Collected data

----

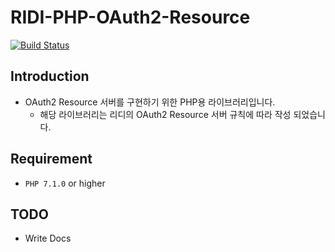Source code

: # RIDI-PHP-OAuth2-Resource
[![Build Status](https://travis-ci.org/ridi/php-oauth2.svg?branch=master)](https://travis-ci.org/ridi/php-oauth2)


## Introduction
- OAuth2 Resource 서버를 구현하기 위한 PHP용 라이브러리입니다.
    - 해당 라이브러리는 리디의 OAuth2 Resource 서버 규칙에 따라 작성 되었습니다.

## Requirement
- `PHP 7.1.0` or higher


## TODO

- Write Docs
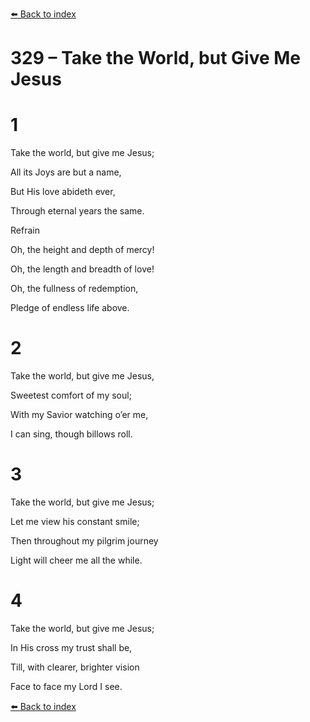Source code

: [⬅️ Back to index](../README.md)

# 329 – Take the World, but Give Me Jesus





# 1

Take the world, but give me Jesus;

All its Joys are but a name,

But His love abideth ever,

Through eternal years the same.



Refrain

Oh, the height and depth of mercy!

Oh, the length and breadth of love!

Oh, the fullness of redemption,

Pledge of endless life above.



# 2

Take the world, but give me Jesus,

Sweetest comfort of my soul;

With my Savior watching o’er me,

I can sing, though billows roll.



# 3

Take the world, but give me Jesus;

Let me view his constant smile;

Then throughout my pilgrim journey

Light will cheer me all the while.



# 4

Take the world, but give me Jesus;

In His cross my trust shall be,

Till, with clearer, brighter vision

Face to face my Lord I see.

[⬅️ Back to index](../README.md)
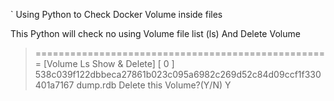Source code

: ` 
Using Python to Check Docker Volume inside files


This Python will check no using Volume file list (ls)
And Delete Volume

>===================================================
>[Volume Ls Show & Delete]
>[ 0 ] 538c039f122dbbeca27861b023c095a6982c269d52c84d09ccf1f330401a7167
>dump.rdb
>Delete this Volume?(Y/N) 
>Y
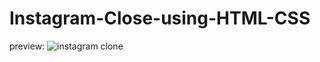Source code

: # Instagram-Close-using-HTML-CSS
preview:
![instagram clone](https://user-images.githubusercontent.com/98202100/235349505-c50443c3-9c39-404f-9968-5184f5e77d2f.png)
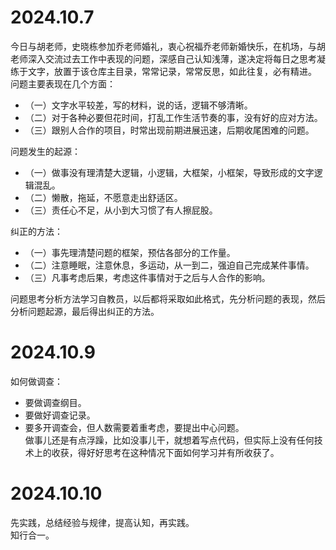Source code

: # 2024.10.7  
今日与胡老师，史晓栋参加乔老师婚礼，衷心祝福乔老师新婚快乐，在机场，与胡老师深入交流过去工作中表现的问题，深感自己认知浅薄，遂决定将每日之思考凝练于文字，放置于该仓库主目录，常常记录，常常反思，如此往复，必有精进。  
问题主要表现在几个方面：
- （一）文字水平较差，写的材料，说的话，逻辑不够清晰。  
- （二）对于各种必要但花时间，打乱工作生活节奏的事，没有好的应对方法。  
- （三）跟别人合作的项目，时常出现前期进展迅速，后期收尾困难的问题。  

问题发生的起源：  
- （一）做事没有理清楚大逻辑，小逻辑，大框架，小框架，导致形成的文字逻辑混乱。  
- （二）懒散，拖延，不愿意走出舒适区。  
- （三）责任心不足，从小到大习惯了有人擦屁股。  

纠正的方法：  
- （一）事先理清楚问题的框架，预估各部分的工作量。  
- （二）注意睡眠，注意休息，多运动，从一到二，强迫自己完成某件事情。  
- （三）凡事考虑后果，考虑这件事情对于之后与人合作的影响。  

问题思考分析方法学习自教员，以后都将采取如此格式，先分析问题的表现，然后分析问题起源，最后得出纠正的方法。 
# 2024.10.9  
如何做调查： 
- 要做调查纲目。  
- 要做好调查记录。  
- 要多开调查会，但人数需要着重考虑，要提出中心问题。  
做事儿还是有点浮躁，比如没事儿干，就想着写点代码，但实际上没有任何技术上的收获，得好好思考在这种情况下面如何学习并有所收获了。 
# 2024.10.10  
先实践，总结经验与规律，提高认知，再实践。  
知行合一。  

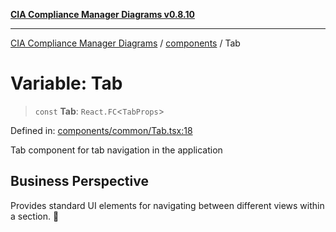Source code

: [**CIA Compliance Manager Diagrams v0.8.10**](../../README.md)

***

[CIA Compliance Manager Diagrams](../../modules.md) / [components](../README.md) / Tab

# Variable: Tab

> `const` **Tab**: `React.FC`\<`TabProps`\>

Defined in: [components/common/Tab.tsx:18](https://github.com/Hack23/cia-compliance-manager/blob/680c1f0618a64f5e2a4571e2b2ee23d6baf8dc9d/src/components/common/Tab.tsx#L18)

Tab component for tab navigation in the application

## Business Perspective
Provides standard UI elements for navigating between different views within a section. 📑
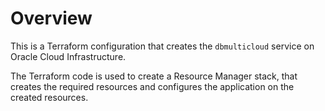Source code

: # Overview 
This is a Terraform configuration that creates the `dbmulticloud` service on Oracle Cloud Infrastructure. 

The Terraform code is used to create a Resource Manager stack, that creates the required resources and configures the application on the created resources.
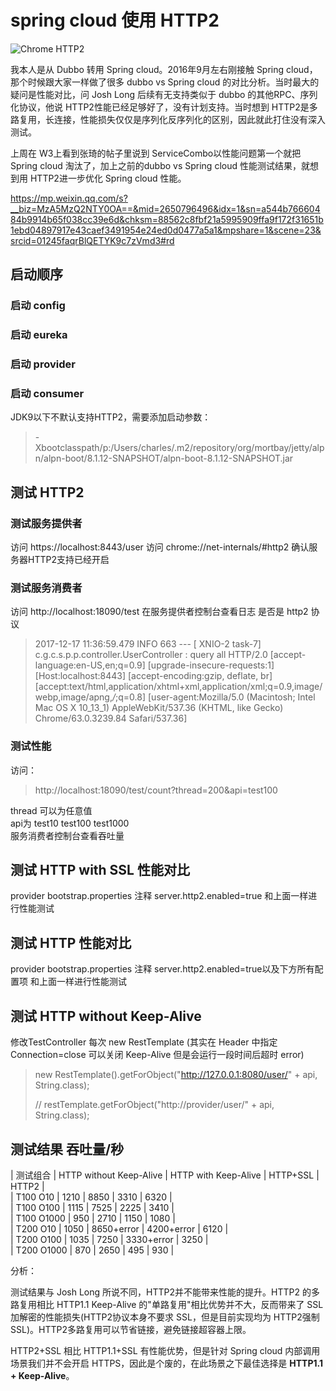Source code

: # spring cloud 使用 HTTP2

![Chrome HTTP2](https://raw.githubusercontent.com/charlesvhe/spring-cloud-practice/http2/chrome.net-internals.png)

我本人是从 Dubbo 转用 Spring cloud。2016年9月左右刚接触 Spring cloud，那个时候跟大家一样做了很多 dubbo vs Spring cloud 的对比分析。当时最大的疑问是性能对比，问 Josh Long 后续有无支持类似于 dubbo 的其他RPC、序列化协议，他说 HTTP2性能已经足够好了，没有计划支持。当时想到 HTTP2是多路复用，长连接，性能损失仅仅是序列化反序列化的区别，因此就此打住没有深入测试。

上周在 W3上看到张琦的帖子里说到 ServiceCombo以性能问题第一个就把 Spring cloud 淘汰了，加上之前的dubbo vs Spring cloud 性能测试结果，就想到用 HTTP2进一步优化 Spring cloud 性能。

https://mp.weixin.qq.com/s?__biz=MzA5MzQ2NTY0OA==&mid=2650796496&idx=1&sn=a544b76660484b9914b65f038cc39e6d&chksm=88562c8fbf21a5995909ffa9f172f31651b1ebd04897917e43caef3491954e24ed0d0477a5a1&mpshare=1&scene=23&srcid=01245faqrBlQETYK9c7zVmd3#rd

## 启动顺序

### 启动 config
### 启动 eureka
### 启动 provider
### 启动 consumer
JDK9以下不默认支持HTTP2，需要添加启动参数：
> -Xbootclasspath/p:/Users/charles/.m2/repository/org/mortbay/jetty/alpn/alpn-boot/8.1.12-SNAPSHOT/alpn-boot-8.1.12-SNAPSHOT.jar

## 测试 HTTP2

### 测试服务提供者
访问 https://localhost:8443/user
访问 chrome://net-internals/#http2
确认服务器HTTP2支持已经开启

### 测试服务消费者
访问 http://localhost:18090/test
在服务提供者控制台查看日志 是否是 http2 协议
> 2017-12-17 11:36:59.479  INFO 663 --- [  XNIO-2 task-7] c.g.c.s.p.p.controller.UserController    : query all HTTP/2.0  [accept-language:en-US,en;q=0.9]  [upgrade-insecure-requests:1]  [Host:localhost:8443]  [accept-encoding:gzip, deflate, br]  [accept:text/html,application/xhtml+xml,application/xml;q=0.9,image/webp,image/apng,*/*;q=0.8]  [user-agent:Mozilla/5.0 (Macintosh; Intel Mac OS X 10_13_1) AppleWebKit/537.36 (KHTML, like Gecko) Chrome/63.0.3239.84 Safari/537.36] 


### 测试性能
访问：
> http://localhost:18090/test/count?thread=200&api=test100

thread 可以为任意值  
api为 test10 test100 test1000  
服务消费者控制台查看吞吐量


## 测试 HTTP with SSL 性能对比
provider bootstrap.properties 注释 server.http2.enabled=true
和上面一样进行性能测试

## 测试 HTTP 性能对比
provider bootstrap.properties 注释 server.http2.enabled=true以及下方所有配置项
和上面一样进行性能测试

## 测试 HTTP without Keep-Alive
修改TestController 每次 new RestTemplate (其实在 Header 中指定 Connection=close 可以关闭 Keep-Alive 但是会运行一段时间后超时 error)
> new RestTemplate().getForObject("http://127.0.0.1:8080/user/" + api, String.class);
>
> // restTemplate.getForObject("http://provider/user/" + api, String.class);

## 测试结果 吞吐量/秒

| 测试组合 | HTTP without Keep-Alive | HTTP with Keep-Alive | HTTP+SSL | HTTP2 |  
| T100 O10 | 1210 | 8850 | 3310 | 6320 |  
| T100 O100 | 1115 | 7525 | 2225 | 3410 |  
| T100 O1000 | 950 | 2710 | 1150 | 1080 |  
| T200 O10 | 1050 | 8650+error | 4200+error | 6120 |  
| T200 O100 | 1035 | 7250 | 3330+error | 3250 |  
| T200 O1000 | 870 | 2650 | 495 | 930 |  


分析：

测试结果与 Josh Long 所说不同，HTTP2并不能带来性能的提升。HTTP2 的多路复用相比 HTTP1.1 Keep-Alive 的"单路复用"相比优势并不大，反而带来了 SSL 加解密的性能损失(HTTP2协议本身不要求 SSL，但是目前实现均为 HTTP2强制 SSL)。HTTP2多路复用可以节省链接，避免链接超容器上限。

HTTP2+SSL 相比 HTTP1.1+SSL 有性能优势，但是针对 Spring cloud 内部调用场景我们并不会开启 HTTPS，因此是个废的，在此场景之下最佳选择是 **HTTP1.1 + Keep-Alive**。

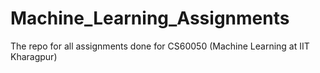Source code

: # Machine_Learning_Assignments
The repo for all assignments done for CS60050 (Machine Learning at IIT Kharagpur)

----

Work out how many lines of the records contain the string "Resource". Nothing but the number should be written.

▶ [TASK ANSWER]: 4